Start of GIVEN RECORDS

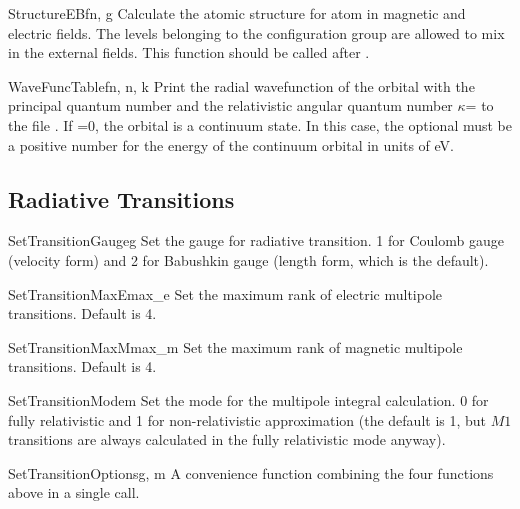 \begin{fundesc}{StructureEB}{fn, g}
Calculate the atomic structure for atom in magnetic and electric fields. The
levels belonging to the configuration group  are allowed to mix in the
external fields. This function should be called after .
\end{fundesc}

\begin{fundesc}{WaveFuncTable}{fn, n, k}
Print the radial wavefunction of the orbital with the principal quantum number
 and the relativistic angular quantum number $\kappa$= to the file
. If =0, the orbital is a continuum state. In this case, the
optional  must be a positive number for the energy of the continuum
orbital in units of eV.
\end{fundesc}


\subsection{Radiative Transitions}

\begin{fundesc}{SetTransitionGauge}{g}
Set the gauge for radiative transition. 1 for Coulomb gauge (velocity form) and
2 for Babushkin gauge (length form, which is the default). 
\end{fundesc}

\begin{fundesc}{SetTransitionMaxE}{max\_e}
Set the maximum rank of electric multipole transitions. Default is 4.
\end{fundesc}

\begin{fundesc}{SetTransitionMaxM}{max\_m}
Set the maximum rank of magnetic multipole transitions. Default is 4.
\end{fundesc}

\begin{fundesc}{SetTransitionMode}{m}
Set the mode for the multipole integral calculation. 0 for fully relativistic
and 1 for non-relativistic approximation (the default is 1, but $M1$ transitions
are always calculated in the fully relativistic mode anyway).
\end{fundesc}

\begin{fundesc}{SetTransitionOptions}{g, m}
A convenience function combining the four functions above in a single call.
\end{fundesc}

End of GIVEN RECORDS

WHAT YOU NEED TO DO>
Exclude the images and reproduce the remaining data exactly.

COMPLETED TASK>
 \begin{fundesc}{StructureEB}{fn, g}
Calculate the atomic structure for atom in magnetic and electric fields. The
levels belonging to the configuration group  are allowed to mix in the
external fields. This function should be called after .
\end{fundesc}

\begin{fundesc}{WaveFuncTable}{fn, n, k}
Print the radial wavefunction of the orbital with the principal quantum number
 and the relativistic angular quantum number $\kappa$= to the file
. If =0, the orbital is a continuum state. In this case, the
optional  must be a positive number for the energy of the continuum
orbital in units of eV.
\end{fundesc}


\subsection{Radiative Transitions}

\begin{fundesc}{SetTransitionGauge}{g}
Set the gauge for radiative transition. 1 for Coulomb gauge (velocity form) and
2 for Babushkin gauge (length form, which is the default). 
\end{fundesc}

\begin{fundesc}{SetTransitionMaxE}{max\_e}
Set the maximum rank of electric multipole transitions. Default is 4.
\end{fundesc}

\begin{fundesc}{SetTransitionMaxM}{max\_m}
Set the maximum rank of magnetic multipole transitions. Default is 4.
\end{fundesc}

\begin{fundesc}{SetTransitionMode}{m}
Set the mode for the multipole integral calculation. 0 for fully relativistic
and 1 for non-relativistic approximation (the default is 1, but $M1$ transitions
are always calculated in the fully relativistic mode anyway).
\end{fundesc}

\begin{fundesc}{SetTransitionOptions}{g, m}
A convenience function combining the four functions above in a single call.
\end{fundesc}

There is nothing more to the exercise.